For me ttffx() takes a median time of ~1.17 seconds, so there is a baseline julia runtime cost of 0.17 second on my machine. Then using CSV on my computer takes a median time of 3.4 seconds

Feel free to edit and expand this (perhaps into the @ctime macro that was suggested). Code suggestions welcome!

8 Likes

You can clean up the Cmd stuff by doing it like this:

function ttfx(; code="sleep(1)", N=10, args = String[], preview=false)
    # If running a short snippet and not a file, add a -e
    if !isfile(code)
        code = `-e $code`
    end

    julia_cmd = `julia $args $code`

    # Return only the command that would have been run
    preview && return julia_cmd
    
    # Run the command N times
    times = Vector{Float64}(undef, N)
    for i = 1:N
        times[i] = @elapsed run(julia_cmd)
    end

    return median(times), times
end

In this way, to pass args, do pass a list of strings like ttfx(; args=["-O1","--compile=min"]).

6 Likes

Or ttfx(args=`-O1 --compile=min`) works too.

5 Likes

Thanks! I initially tried using both the backticks `` and @cmd to convert the string to Cmd, but I was getting a strange error from Base.shell_parse, which is the reason for that note in my original function. But for some reason your new version doesn’t give me the same error…

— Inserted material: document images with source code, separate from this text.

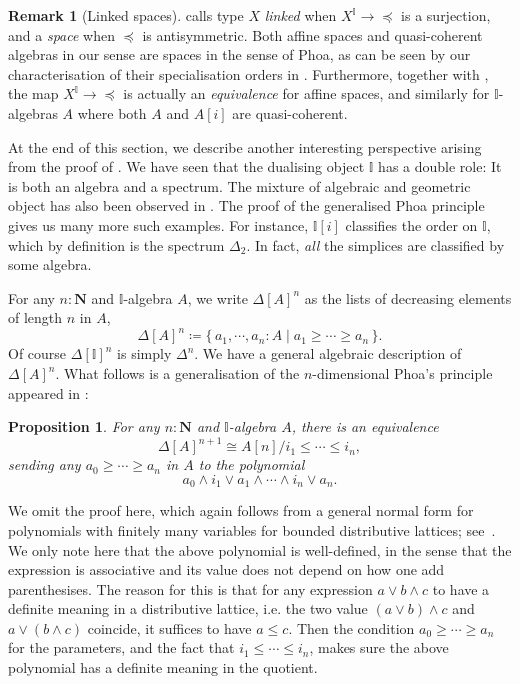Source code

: \documentclass[a4paper,12pt]{amsart}
\newtheorem{proposition}[theorem]{Proposition}
\theoremstyle{definition}
\newtheorem{remark}[theorem]{Remark}
\newcommand{\mb}[1]{\mathbf{#1}}
\newcommand{\mbb}[1]{\mathbb{#1}}
\newcommand{\I}{\mbb I}
\newcommand{\scomp}[2]{\{\,#1\mid#2\,\}}
\newcommand{\N}{\mb N}
\begin{document}
\begin{remark}[Linked spaces]
  \citet{PhoaWesleyKym-Son1991DtiR} calls type $X$ \emph{linked} when $X^\I \to \operatorname{\preceq}$ is a surjection, and a \emph{space} when $\preceq$ is antisymmetric. Both affine spaces and quasi-coherent algebras in our sense are spaces in the sense of Phoa, as can be seen by our characterisation of their specialisation orders in . Furthermore, together with , the map $X^\I \to \operatorname{\preceq}$ is actually an \emph{equivalence} for affine spaces, and similarly for $\I$-algebras $A$ where both $A$ and $A[i]$ are quasi-coherent.
\end{remark}

At the end of this section, we describe another interesting perspective arising from the proof of . We have seen that the dualising object $\I$ has a double role: It is both an algebra and a spectrum. The mixture of algebraic and geometric object has also been observed in . The proof of the generalised Phoa principle gives us many more such examples. For instance, $\I[i]$ classifies the order on $\I$, which by definition is the spectrum $\Delta_2$. In fact, \emph{all} the simplices are classified by some algebra.

For any $n : \N$ and $\I$-algebra $A$, we write $\Delta[A]^{n}$ as the lists of decreasing elements of length $n$ in $A$,
\[ \Delta[A]^{n} \coloneq \scomp{a_1,\cdots,a_n : A}{a_1 \ge \cdots \ge a_n}. \]
Of course $\Delta[\I]^n$ is simply $\Delta^n$. We have a general algebraic description of $\Delta[A]^n$. What follows is a generalisation of the $n$-dimensional Phoa's principle appeared in \cite{pugh2025partialmapclassifiersierpinski}:

\begin{proposition}\label{prop:simplicesasalgebra}
  For any $n : \N$ and $\I$-algebra $A$, there is an equivalence 
  \[ \Delta[A]^{n+1} \cong A[n]/i_1 \le \cdots \le i_n, \]
  sending any $a_0 \ge \cdots \ge a_n$ in $A$ to the polynomial 
  \[ a_0 \wedge i_1 \vee a_1 \wedge \cdots \wedge i_n \vee a_n. \]
\end{proposition}

We omit the proof here, which again follows from a general normal form for polynomials with finitely many variables for bounded distributive lattices; see~\cite[Thm. 10.21]{lausch2000algebra}. We only note here that the above polynomial is well-defined, in the sense that the expression is associative and its value does not depend on how one add parenthesises. The reason for this is that for any expression $a \vee b \wedge c$ to have a definite meaning in a distributive lattice, i.e. the two value $(a \vee b) \wedge c$ and $a \vee (b \wedge c)$ coincide, it suffices to have $a \le c$. Then the condition $a_0 \ge \cdots \ge a_n$ for the parameters, and the fact that $i_1 \le \cdots \le i_n$, makes sure the above polynomial has a definite meaning in the quotient.
\end{document}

Strings, commands, and arrays all interpolate into commands differently, and when you tried, you probably you had something as a string that should’ve been a command or something like that. I often end up using trial-and-error although I really should just learn the rules. In the end, you should usually not need “manual quoting” like code = "-e '$code'", and definitely should not need eval or Base.shell_parse, etc.

1 Like

Ah, that’s good to know. Trial-and-error is how I ended up with what I had initially.

Heres a minor rework, with a macro:

using Statistics
function ttfx(; code="sleep(1)", N=2, args = String[], preview=false)
    jl_startup = @elapsed run(`julia $args -e ""`)
    # If running a short snippet and not a file, add a -e
    if !isfile(code)
        code = `-e $code`
    end
    julia_cmd = `julia $args $code`
    # Return only the command that would have been run
    preview && return julia_cmd
    # Run the command N times
    times = Vector{Float64}(undef, N)
    for i = 1:N
        times[i] = @elapsed run(julia_cmd)
    end
    times .-= jl_startup
    return (mean=mean(times), times=times)
end
macro ttfx(code::String, N=1)
    ttfx(; code, N)
end

@ttfx "your code here" 10
1 Like